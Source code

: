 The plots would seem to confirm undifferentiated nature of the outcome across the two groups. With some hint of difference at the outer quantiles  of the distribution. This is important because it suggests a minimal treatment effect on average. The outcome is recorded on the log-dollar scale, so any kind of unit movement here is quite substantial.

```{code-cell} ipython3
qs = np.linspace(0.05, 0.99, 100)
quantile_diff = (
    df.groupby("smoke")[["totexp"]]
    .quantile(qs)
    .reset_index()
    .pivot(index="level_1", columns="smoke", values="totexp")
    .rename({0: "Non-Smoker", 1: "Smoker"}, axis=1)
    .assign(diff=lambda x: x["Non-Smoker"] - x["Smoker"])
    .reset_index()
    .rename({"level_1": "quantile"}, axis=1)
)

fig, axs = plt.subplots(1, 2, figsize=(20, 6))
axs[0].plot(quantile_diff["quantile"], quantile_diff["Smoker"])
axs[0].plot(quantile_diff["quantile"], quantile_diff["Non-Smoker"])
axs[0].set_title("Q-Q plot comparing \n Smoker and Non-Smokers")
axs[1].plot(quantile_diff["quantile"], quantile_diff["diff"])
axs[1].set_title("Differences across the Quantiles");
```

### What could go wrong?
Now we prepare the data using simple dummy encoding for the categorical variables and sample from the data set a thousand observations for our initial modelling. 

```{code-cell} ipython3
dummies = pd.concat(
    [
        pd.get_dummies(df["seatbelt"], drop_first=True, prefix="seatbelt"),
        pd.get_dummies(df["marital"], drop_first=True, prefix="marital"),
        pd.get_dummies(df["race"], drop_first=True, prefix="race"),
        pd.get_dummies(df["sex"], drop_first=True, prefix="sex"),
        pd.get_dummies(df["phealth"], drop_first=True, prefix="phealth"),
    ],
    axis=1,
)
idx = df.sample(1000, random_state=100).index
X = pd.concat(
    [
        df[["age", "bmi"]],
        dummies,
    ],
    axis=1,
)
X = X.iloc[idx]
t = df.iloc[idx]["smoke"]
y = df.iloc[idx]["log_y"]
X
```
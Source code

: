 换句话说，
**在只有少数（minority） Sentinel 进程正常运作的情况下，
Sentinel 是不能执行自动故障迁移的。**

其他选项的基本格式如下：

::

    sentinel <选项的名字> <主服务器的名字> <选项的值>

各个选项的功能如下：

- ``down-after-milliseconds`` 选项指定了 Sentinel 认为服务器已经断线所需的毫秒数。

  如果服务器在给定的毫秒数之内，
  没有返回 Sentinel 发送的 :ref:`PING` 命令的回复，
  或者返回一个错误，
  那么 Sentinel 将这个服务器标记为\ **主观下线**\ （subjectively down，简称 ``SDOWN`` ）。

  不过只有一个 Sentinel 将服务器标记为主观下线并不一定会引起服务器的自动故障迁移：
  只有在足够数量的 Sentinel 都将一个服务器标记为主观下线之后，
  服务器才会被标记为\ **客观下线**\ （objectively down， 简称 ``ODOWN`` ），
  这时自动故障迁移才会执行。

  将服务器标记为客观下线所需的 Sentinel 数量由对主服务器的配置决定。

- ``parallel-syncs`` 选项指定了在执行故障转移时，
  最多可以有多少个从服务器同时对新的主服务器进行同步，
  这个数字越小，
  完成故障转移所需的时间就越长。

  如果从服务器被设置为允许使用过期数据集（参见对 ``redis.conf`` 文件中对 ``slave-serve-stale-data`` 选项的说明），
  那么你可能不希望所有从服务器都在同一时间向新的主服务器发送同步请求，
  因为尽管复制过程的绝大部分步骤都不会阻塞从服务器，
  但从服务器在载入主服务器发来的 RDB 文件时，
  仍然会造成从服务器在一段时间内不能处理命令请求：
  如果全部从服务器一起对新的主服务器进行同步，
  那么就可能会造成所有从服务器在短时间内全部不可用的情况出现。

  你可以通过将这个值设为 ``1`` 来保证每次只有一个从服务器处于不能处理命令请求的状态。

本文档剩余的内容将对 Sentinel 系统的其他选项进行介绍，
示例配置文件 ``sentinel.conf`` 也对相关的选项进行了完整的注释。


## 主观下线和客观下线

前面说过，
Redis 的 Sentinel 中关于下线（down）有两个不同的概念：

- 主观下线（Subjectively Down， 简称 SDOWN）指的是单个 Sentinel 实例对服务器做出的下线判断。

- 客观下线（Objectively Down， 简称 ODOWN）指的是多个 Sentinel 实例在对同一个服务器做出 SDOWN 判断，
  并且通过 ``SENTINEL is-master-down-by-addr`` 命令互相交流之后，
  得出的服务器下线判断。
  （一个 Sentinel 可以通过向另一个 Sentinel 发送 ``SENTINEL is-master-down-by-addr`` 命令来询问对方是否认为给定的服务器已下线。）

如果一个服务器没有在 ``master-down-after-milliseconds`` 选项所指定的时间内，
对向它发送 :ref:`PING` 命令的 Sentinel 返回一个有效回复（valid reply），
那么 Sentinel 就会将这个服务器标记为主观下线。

=-=-=-=-=

• **EXERCISE PROMPT**
Say, as a number only, how many lines of the data contain "master".

• **OUTPUT OF THE TASK**
3